Searchable abstracts of presentations at key conferences in endocrinology
Endocrine Abstracts (2013) 31 P110 | DOI: 10.1530/endoabs.31.P110

SFEBES2013 Poster Presentations Clinical practice/governance and case reports (79 abstracts)

The difficulties in diagnosing and treating phaeochromocytoma in a patient with multiple co-morbidities

Dearbhla McKenna , S J Hunter & K Mullan

Regional Centre for Endocrinology and Diabetes, Belfast, UK.

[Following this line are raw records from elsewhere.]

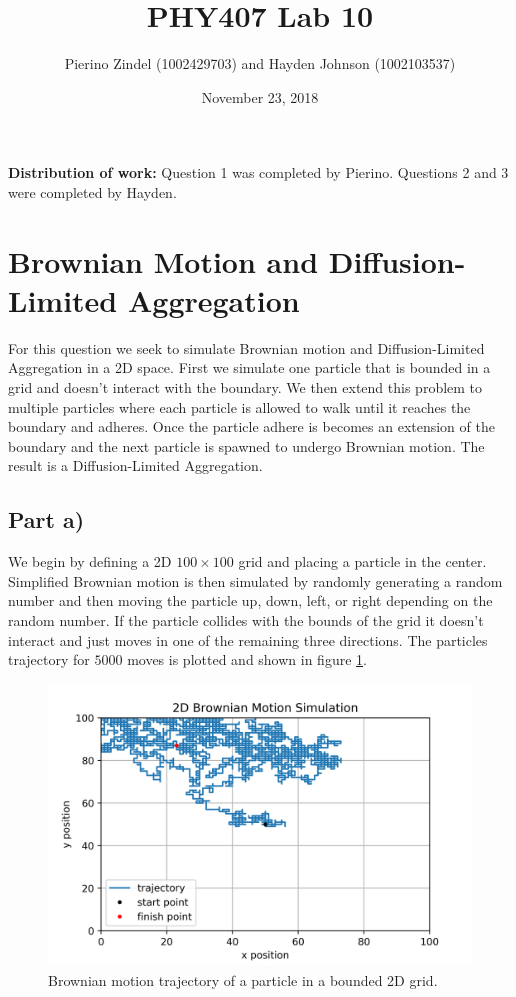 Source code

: \documentclass{article}
\title{PHY407 Lab 10}
\author{Pierino Zindel (1002429703) and Hayden Johnson (1002103537)}
\date{November 23, 2018}
\begin{document}
\maketitle

\noindent \textbf{Distribution of work:} Question 1 was completed by Pierino. Questions 2 and 3 were completed by Hayden.

\section{Brownian Motion and Diffusion-Limited Aggregation}
For this question we seek to simulate Brownian motion and Diffusion-Limited Aggregation in a 2D space. First we simulate one particle that is bounded in a grid and doesn't interact with the boundary. We then extend this problem to multiple particles where each particle is allowed to walk until it reaches the boundary and adheres. Once the particle adhere is becomes an extension of the boundary and the next particle is spawned to undergo Brownian motion. The result is a Diffusion-Limited Aggregation.

\subsection{Part a)}
We begin by defining a 2D $100\times 100$ grid and placing a particle in the center. Simplified Brownian motion is then simulated by randomly generating a random number and then moving the particle up, down, left, or right depending on the random number. If the particle collides with the bounds of the grid it doesn't interact and just moves in one of the remaining three directions. The particles trajectory for $5000$ moves is plotted and shown in figure \ref{fig:q1_a}.

\begin{figure}[H]
	\centering
	\includegraphics[width=\linewidth]{../images/Brownian_motion.png}
	\caption{Brownian motion trajectory of a particle in a bounded 2D grid.}
	\label{fig:q1_a}
\end{figure}
\end{document}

A 33-year-old lady reported a 6 months history of sweating and worsening palpitations especially after taking sotalol. She had a history of congenital heart disease (double inlet left ventricle, pulmonary valvular stenosis, ventricular septal defect, and Fontan connection surgery at 18 years); Blue Bleb Syndrome with chronic gastrointestinal blood loss, and recurrent pulmonary emboli. She required long-term warfarin treatment and regular blood transfusions. She was found to have new hypertension. Her cardiac performance and right ventricular ejection fraction (44%) had reduced which serves her systemic circulation. Her symptoms and modestly elevated urinary noradrenaline levels were initially felt to be in keeping with worsening intrinsic cardiac function (596–892 nmol/24 h; n=50–560). A clonidine suppression test and genetic screening were negative. However plasma normetanephrines were significantly elevated at 5415 and 5661 pg/ml (n<1180) and a MIBG with spect CT scan (meta-iodobenzylguanidine with single-photon emission computed tomography) demonstrated a hot spot at the left para-aortic region. She had a prolonged admission for withdrawal of sotalol and frusemide and introduction of alpha-blockade which she tolerated well. Inputs were sought from cardiac, endocrine and vascular surgery, anaesthetics, cardiology, haematology and gastroenterology. She proceeded to elective surgery which was uncomplicated apart from modest postoperative bleeding. Follow-up urinary catecholamines normalised and the patient’s presenting symptoms partially abated. This case illustrates the difficulty of diagnosing primary catecholamine excess in the setting of severe cardiac disease and also the success of the multidisciplinary approach for patients with multiple threatening co potentially life-morbidities.